San José, Costa Rica, since 1956
Drug trafficking

In Mexico, 2,000 protest for drug lord's release

CULIACÁN, Mexcio – Some 2,000 people demonstrated in support of Mexican drug kingpin Joaquín “El Chapo” Guzmán in his northwestern home state Wednesday, chanting “release him” following his weekend arrest.

Dressed in white and accompanied by a folk band, the protesters marched in the Sinaloa state capital of Culiacán before being dispersed by some 200 police officers.
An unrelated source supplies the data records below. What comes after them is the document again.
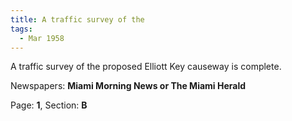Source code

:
 ```yaml
---  
title: A traffic survey of the  
tags:  
  - Mar 1958  
---  
```

  
A traffic survey of the proposed Elliott Key causeway is complete.  
  
Newspapers: **Miami Morning News or The Miami Herald**  
  
Page: **1**, Section: **B** 
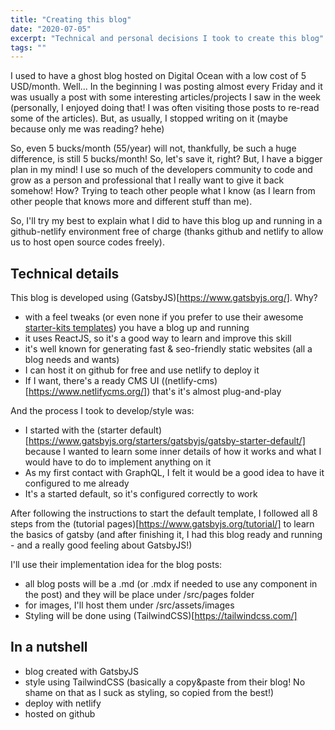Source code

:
 ```yaml
---
title: "Creating this blog"
date: "2020-07-05"
excerpt: "Technical and personal decisions I took to create this blog"
tags: ""
---
```


I used to have a ghost blog hosted on Digital Ocean with a low cost of 5 USD/month. Well... In the beginning I was posting almost every Friday and it was usually a post with some interesting articles/projects I saw in the week (personally, I enjoyed doing that! I was often visiting those posts to re-read some of the articles). But, as usually, I stopped writing on it (maybe because only me was reading? hehe)

So, even 5 bucks/month (55/year) will not, thankfully, be such a huge difference, is still 5 bucks/month! So, let's save it, right? But, I have a bigger plan in my mind! I use so much of the developers community to code and grow as a person and professional that I really want to give it back somehow! How? Trying to teach other people what I know (as I learn from other people that knows more and different stuff than me).

So, I'll try my best to explain what I did to have this blog up and running in a github-netlify environment free of charge (thanks github and netlify to allow us to host open source codes freely).

## Technical details

This blog is developed using (GatsbyJS)[https://www.gatsbyjs.org/]. Why?

-   with a feel tweaks (or even none if you prefer to use their awesome [starter-kits templates](https://www.gatsbyjs.org/starters/?v=2)) you have a blog up and running
-   it uses ReactJS, so it's a good way to learn and improve this skill
-   it's well known for generating fast & seo-friendly static websites (all a blog needs and wants)
-   I can host it on github for free and use netlify to deploy it
-   If I want, there's a ready CMS UI ((netlify-cms)[https://www.netlifycms.org/]) that's it's almost plug-and-play

And the process I took to develop/style was:

-   I started with the (starter default)[https://www.gatsbyjs.org/starters/gatsbyjs/gatsby-starter-default/] because I wanted to learn some inner details of how it works and what I would have to do to implement anything on it
-   As my first contact with GraphQL, I felt it would be a good idea to have it configured to me already
-   It's a started default, so it's configured correctly to work

After following the instructions to start the default template, I followed all 8 steps from the (tutorial pages)[https://www.gatsbyjs.org/tutorial/] to learn the basics of gatsby (and after finishing it, I had this blog ready and running - and a really good feeling about GatsbyJS!)

I'll use their implementation idea for the blog posts:

-   all blog posts will be a .md (or .mdx if needed to use any component in the post) and they will be place under /src/pages folder
-   for images, I'll host them under /src/assets/images
-   Styling will be done using (TailwindCSS)[https://tailwindcss.com/]

## In a nutshell

-   blog created with GatsbyJS
-   style using TailwindCSS (basically a copy&paste from their blog! No shame on that as I suck as styling, so copied from the best!)
-   deploy with netlify
-   hosted on github
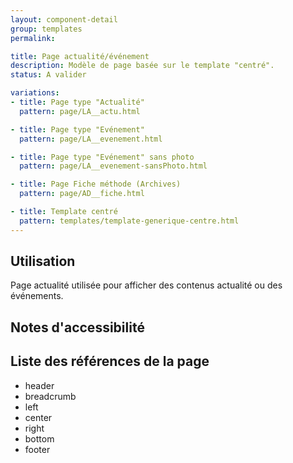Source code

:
 ```yaml
---
layout: component-detail
group: templates
permalink:

title: Page actualité/événement
description: Modèle de page basée sur le template "centré".
status: A valider

variations:
- title: Page type "Actualité"
  pattern: page/LA__actu.html

- title: Page type "Evénement"
  pattern: page/LA__evenement.html

- title: Page type "Evénement" sans photo
  pattern: page/LA__evenement-sansPhoto.html

- title: Page Fiche méthode (Archives)
  pattern: page/AD__fiche.html

- title: Template centré
  pattern: templates/template-generique-centre.html
---
```

## Utilisation

Page actualité utilisée pour afficher des contenus actualité ou des événements.

## Notes d'accessibilité



## Liste des références de la page

* header
* breadcrumb
* left
* center
* right
* bottom
* footer
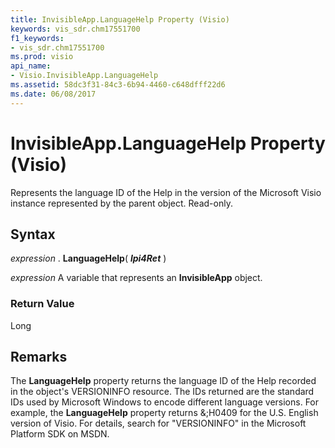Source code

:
 ```yaml
---
title: InvisibleApp.LanguageHelp Property (Visio)
keywords: vis_sdr.chm17551700
f1_keywords:
- vis_sdr.chm17551700
ms.prod: visio
api_name:
- Visio.InvisibleApp.LanguageHelp
ms.assetid: 58dc3f31-84c3-6b94-4460-c648dfff22d6
ms.date: 06/08/2017
---
```



# InvisibleApp.LanguageHelp Property (Visio)

Represents the language ID of the Help in the version of the Microsoft Visio instance represented by the parent object. Read-only.


## Syntax

 _expression_ . **LanguageHelp**( **_lpi4Ret_** )

 _expression_ A variable that represents an **InvisibleApp** object.


### Return Value

Long


## Remarks

The **LanguageHelp** property returns the language ID of the Help recorded in the object's VERSIONINFO resource. The IDs returned are the standard IDs used by Microsoft Windows to encode different language versions. For example, the **LanguageHelp** property returns &;H0409 for the U.S. English version of Visio. For details, search for "VERSIONINFO" in the Microsoft Platform SDK on MSDN.


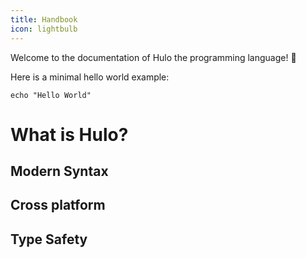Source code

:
 ```yaml
---
title: Handbook
icon: lightbulb
---
```


Welcome to the documentation of Hulo the programming language! 🎉

Here is a minimal hello world example:
```hulo
echo "Hello World"
```

# What is Hulo?

## Modern Syntax

## Cross platform

## Type Safety

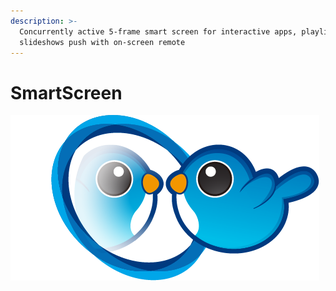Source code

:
 ```yaml
---
description: >-
  Concurrently active 5-frame smart screen for interactive apps, playlists &
  slideshows push with on-screen remote
---
```


# SmartScreen

![](../.gitbook/assets/smartscreen.png)

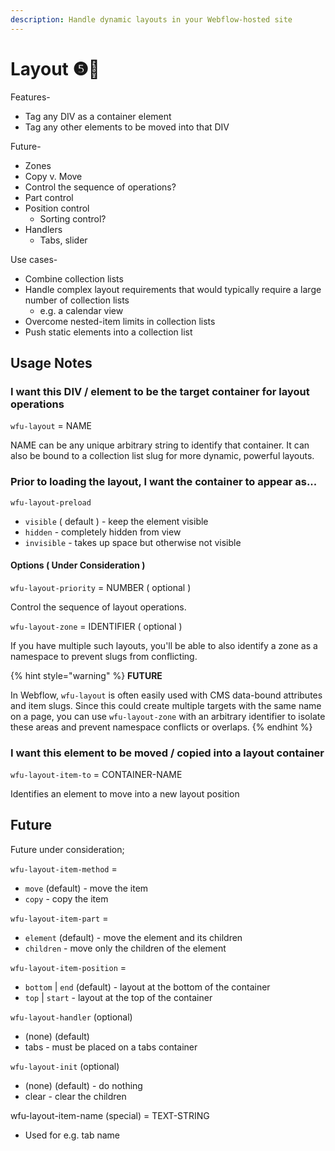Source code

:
 ```yaml
---
description: Handle dynamic layouts in your Webflow-hosted site
---
```


# Layout ❺🧪

Features-

* Tag any DIV as a container element
* Tag any other elements to be moved into that DIV&#x20;

Future-&#x20;

* Zones&#x20;
* Copy v. Move &#x20;
* Control the sequence of operations?&#x20;
* Part control
* Position control
  * Sorting control?&#x20;
* Handlers
  * Tabs, slider&#x20;

Use cases-&#x20;

* Combine collection lists&#x20;
* Handle complex layout requirements that would typically require a large number of collection lists
  * e.g. a calendar view&#x20;
* Overcome nested-item limits in collection lists
* Push static elements into a collection list&#x20;

## Usage Notes

### I want this DIV / element to be the target container for layout operations&#x20;

`wfu-layout` = NAME

NAME can be any unique arbitrary string to identify that container. It can also be bound to a collection list slug for more dynamic, powerful layouts.

### Prior to loading the layout, I want the container to appear as...&#x20;

`wfu-layout-preload`&#x20;

* `visible` ( default ) - keep the element visible&#x20;
* `hidden` - completely hidden from view
* `invisible` - takes up space but otherwise not visible&#x20;

#### Options ( Under Consideration )&#x20;

`wfu-layout-priority` = NUMBER ( optional )

Control the sequence of layout operations.&#x20;

`wfu-layout-zone` = IDENTIFIER ( optional )&#x20;

If you have multiple such layouts, you'll be able to also identify a zone as a namespace to prevent slugs from conflicting.&#x20;

{% hint style="warning" %}
**FUTURE**

In Webflow, `wfu-layout` is often easily used with CMS data-bound attributes and item slugs.  Since this could create multiple targets with the same name on a page, you can use `wfu-layout-zone` with an arbitrary identifier to isolate these areas and prevent namespace conflicts or overlaps.&#x20;
{% endhint %}

### I want this element to be moved / copied into a layout container&#x20;

`wfu-layout-item-to` = CONTAINER-NAME&#x20;

Identifies an element to move into a new layout position&#x20;

## Future

Future under consideration;&#x20;

`wfu-layout-item-method` =&#x20;

* `move` (default) - move the item
* `copy` - copy the item

`wfu-layout-item-part` =&#x20;

* `element` (default) - move the element and its children
* `children` - move only the children of the element

`wfu-layout-item-position` =&#x20;

* `bottom` | `end` (default) - layout at the bottom of the container
* `top` | `start` - layout at the top of the container &#x20;

`wfu-layout-handler` (optional)

* (none) (default)
* tabs - must be placed on a tabs container&#x20;

`wfu-layout-init` (optional)

* (none) (default) - do nothing
* clear - clear the children&#x20;

wfu-layout-item-name (special) = TEXT-STRING&#x20;

* Used for e.g. tab name


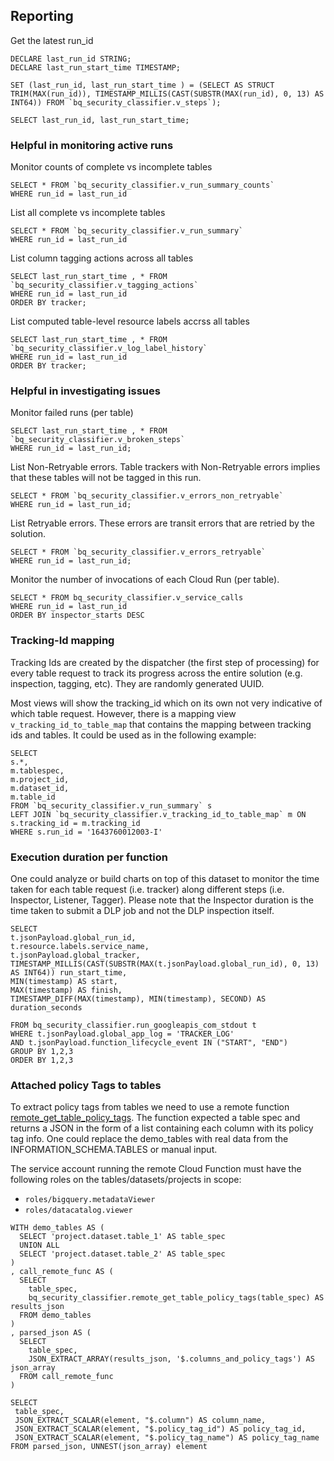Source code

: ## Reporting

Get the latest run_id

```roomsql
DECLARE last_run_id STRING;
DECLARE last_run_start_time TIMESTAMP;

SET (last_run_id, last_run_start_time ) = (SELECT AS STRUCT TRIM(MAX(run_id)), TIMESTAMP_MILLIS(CAST(SUBSTR(MAX(run_id), 0, 13) AS INT64)) FROM `bq_security_classifier.v_steps`);

SELECT last_run_id, last_run_start_time;
```

### Helpful in monitoring active runs

Monitor counts of complete vs incomplete tables
```roomsql
SELECT * FROM `bq_security_classifier.v_run_summary_counts`
WHERE run_id = last_run_id
```

List all complete vs incomplete tables
```roomsql
SELECT * FROM `bq_security_classifier.v_run_summary`
WHERE run_id = last_run_id
```


List column tagging actions across all tables

```roomsql
SELECT last_run_start_time , * FROM `bq_security_classifier.v_tagging_actions`
WHERE run_id = last_run_id
ORDER BY tracker;
```


List computed table-level resource labels accrss all tables 

```roomsql
SELECT last_run_start_time , * FROM `bq_security_classifier.v_log_label_history`
WHERE run_id = last_run_id
ORDER BY tracker;
```

### Helpful in investigating issues
 

Monitor failed runs (per table)

```roomsql
SELECT last_run_start_time , * FROM `bq_security_classifier.v_broken_steps` 
WHERE run_id = last_run_id;
```

List Non-Retryable errors. Table trackers with Non-Retryable errors implies that these tables will not be tagged in this run. 
```roomsql
SELECT * FROM `bq_security_classifier.v_errors_non_retryable`
WHERE run_id = last_run_id;
```

List Retryable errors. These errors are transit errors that are retried by the solution. 
```roomsql
SELECT * FROM `bq_security_classifier.v_errors_retryable`
WHERE run_id = last_run_id;
```

Monitor the number of invocations of each Cloud Run (per table).

```roomsql
SELECT * FROM bq_security_classifier.v_service_calls
WHERE run_id = last_run_id
ORDER BY inspector_starts DESC
```

### Tracking-Id mapping
Tracking Ids are created by the dispatcher (the first step of
processing) for every table request to track its progress
across the entire solution (e.g. inspection, tagging, etc). They are randomly generated UUID.  

Most views will show the tracking_id which on its own not very indicative
of which table request. However, there is a mapping view `v_tracking_id_to_table_map`
that contains the mapping between tracking ids and tables. It could be
used as in the following example:
```roomsql
SELECT 
s.*,
m.tablespec,
m.project_id,
m.dataset_id,
m.table_id
FROM `bq_security_classifier.v_run_summary` s
LEFT JOIN `bq_security_classifier.v_tracking_id_to_table_map` m ON s.tracking_id = m.tracking_id
WHERE s.run_id = '1643760012003-I'
```

### Execution duration per function
One could analyze or build charts on top of this dataset to monitor 
the time taken for each table request (i.e. tracker) along different steps (i.e. Inspector, Listener, Tagger). 
Please note that the Inspector duration is the time taken to submit a DLP job and not the DLP inspection itself.
```roomsql
SELECT  
t.jsonPayload.global_run_id,
t.resource.labels.service_name,
t.jsonPayload.global_tracker,
TIMESTAMP_MILLIS(CAST(SUBSTR(MAX(t.jsonPayload.global_run_id), 0, 13) AS INT64)) run_start_time,
MIN(timestamp) AS start, 
MAX(timestamp) AS finish,
TIMESTAMP_DIFF(MAX(timestamp), MIN(timestamp), SECOND) AS duration_seconds

FROM bq_security_classifier.run_googleapis_com_stdout t
WHERE t.jsonPayload.global_app_log = 'TRACKER_LOG'
AND t.jsonPayload.function_lifecycle_event IN ("START", "END")
GROUP BY 1,2,3
ORDER BY 1,2,3
```

### Attached policy Tags to tables
To extract policy tags from tables we need to use a remote function [remote_get_table_policy_tags](../helpers/bq-remote-functions/get-policy-tags).
The function expected a table spec and returns a JSON in the form of a list containing each column with its policy tag info.
One could replace the demo_tables with real data from the INFORMATION_SCHEMA.TABLES or manual input.

The service account running the remote Cloud Function must have the following roles on the tables/datasets/projects in scope:
* `roles/bigquery.metadataViewer`
* `roles/datacatalog.viewer`

```roomsql
WITH demo_tables AS (
  SELECT 'project.dataset.table_1' AS table_spec
  UNION ALL
  SELECT 'project.dataset.table_2' AS table_spec
)
, call_remote_func AS (
  SELECT 
    table_spec, 
    bq_security_classifier.remote_get_table_policy_tags(table_spec) AS results_json 
  FROM demo_tables
)
, parsed_json AS (
  SELECT
    table_spec,
    JSON_EXTRACT_ARRAY(results_json, '$.columns_and_policy_tags') AS json_array
  FROM call_remote_func
)

SELECT
 table_spec,
 JSON_EXTRACT_SCALAR(element, "$.column") AS column_name,
 JSON_EXTRACT_SCALAR(element, "$.policy_tag_id") AS policy_tag_id,
 JSON_EXTRACT_SCALAR(element, "$.policy_tag_name") AS policy_tag_name
FROM parsed_json, UNNEST(json_array) element
```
One young man was injured in the head amid a shoving match.

In Mexico City, federal prosecutors filed new organized crime charges against the Sinaloa cartel leader, who has been held in the country’s highest-security prison since his arrest Saturday.

The march, which included men, women and students, began in a church on a hilltop overlooking Culiacán and culminated in front of the city’s town hall amid shouts of “¡Viva El Chapo!

One sign held by the protesters read: “Joaquín Guzmán gave jobs, not like you corrupt politicians.”

A homemaker from Culiacán’s blue-collar district of Las Coloradas said “El Chapo helps companies that support those in need.”

“El Chapo prevents other rival cartels from entering Sinaloa,” said the 30-year-old woman, who refused to give her name.

Anonymous fliers were found throughout the city earlier in the day, calling on residents to demonstrate for “the release of El Chapo, hero of Sinaloa.”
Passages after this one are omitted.